Al-Ghazali – Islamic theologian[edit]

Main article: Al-Ghazali
Al-Ghazali was a professor of philosophy in the 11th century. His book titled The Incoherence of the Philosophers marks a major turn in Islamic epistemology, as Ghazali effectively discovered philosophical skepticism that would not be commonly seen in the West until Averroes, René Descartes, George Berkeley and David Hume. He described the necessity of proving the validity of reason—independently from reason. He attempted this and failed. The doubt that he introduced to his foundation of knowledge could not be reconciled using philosophy. Taking this very seriously, he resigned from his post at the university, and suffered serious psychosomatic illness. It was not until he became a religious sufi that he found a solution to his philosophical problems, which are based on Islamic religion; this encounter with skepticism led Ghazali to embrace a form of theological occasionalism, or the belief that all causal events and interactions are not the product of material conjunctions but rather the immediate and present will of God.

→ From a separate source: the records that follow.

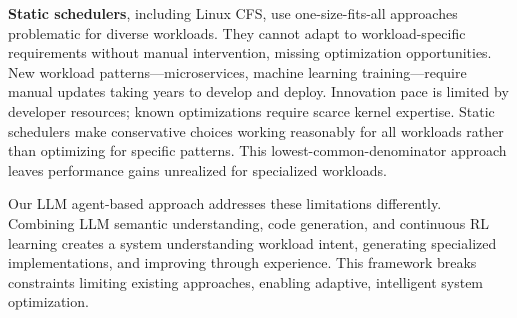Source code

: \textbf{Static schedulers}, including Linux CFS, use one-size-fits-all approaches problematic for diverse workloads. They cannot adapt to workload-specific requirements without manual intervention, missing optimization opportunities. New workload patterns—microservices, machine learning training—require manual updates taking years to develop and deploy. Innovation pace is limited by developer resources; known optimizations require scarce kernel expertise. Static schedulers make conservative choices working reasonably for all workloads rather than optimizing for specific patterns. This lowest-common-denominator approach leaves performance gains unrealized for specialized workloads.

Our LLM agent-based approach addresses these limitations differently. Combining LLM semantic understanding, code generation, and continuous RL learning creates a system understanding workload intent, generating specialized implementations, and improving through experience. This framework breaks constraints limiting existing approaches, enabling adaptive, intelligent system optimization.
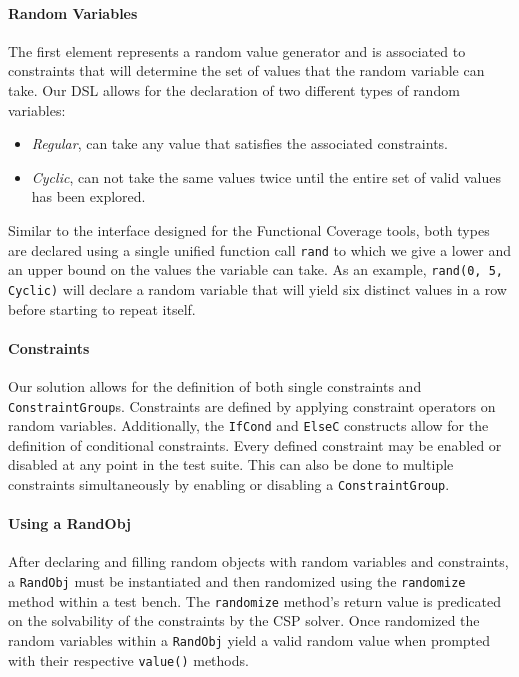 \documentclass[conference]{IEEEtran}
\begin{document}
\paragraph{Random Variables} The first element represents a random value generator and is associated to constraints that will determine the set of values that the random variable can take.
Our DSL allows for the declaration of two different types of random variables: 
\begin{itemize}
	\item \emph{Regular}, can take any value that satisfies the associated constraints.
	\item \emph{Cyclic}, can not take the same values twice until the entire set of valid values has been explored.
\end{itemize}
Similar to the interface designed for the Functional Coverage tools, both types are declared using a single unified function call \texttt{rand} to which we give a lower and an upper bound on the values the variable can take.
As an example, \texttt{rand(0, 5, Cyclic)} will declare a random variable that will yield six distinct values in a row before starting to repeat itself.

\paragraph{Constraints} Our solution allows for the definition of both single constraints and \texttt{ConstraintGroup}s. 
Constraints are defined by applying constraint operators on random variables.
Additionally, the \texttt{IfCond} and \texttt{ElseC} constructs allow for the definition of conditional constraints.
Every defined constraint may be enabled or disabled at any point in the test suite. 
This can also be done to multiple constraints simultaneously by enabling or disabling a  \texttt{ConstraintGroup}.

\paragraph{Using a RandObj} After declaring and filling random objects with random variables and constraints, a \texttt{RandObj} must be instantiated and then randomized using the \texttt{randomize} method within a test bench.
The \texttt{randomize} method's return value is predicated on the solvability of the constraints by the CSP solver. 
Once randomized the random variables within a \texttt{RandObj} yield a valid random value when prompted with their respective \texttt{value()} methods.
\end{document}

Ibn-Rushd - Averroes[edit]

Main article: Ibn Rushd
Latinized name Averroës
Averroes was a defender of Aristotelian philosophy against Ash'ari theologians led by Al-Ghazali. Averroes' philosophy was considered controversial in Muslim circles.[3] Averroes had a greater impact on Western European circles and he has been described as the "founding father of secular thought in Western Europe".

Descartes – 17th century[edit]

Descartes' Meditations on First Philosophy is a book in which Descartes first discards all belief in things which are not absolutely certain, and then tries to establish what can be known for sure. Although the phrase "Cogito, ergo sum" is often attributed to Descartes' Meditations on First Philosophy, it is actually put forward in his Discourse on Method. Due to the implications of inferring the conclusion within the predicate, however, he changed the argument to "I think, I exist"; this then became his first certainty.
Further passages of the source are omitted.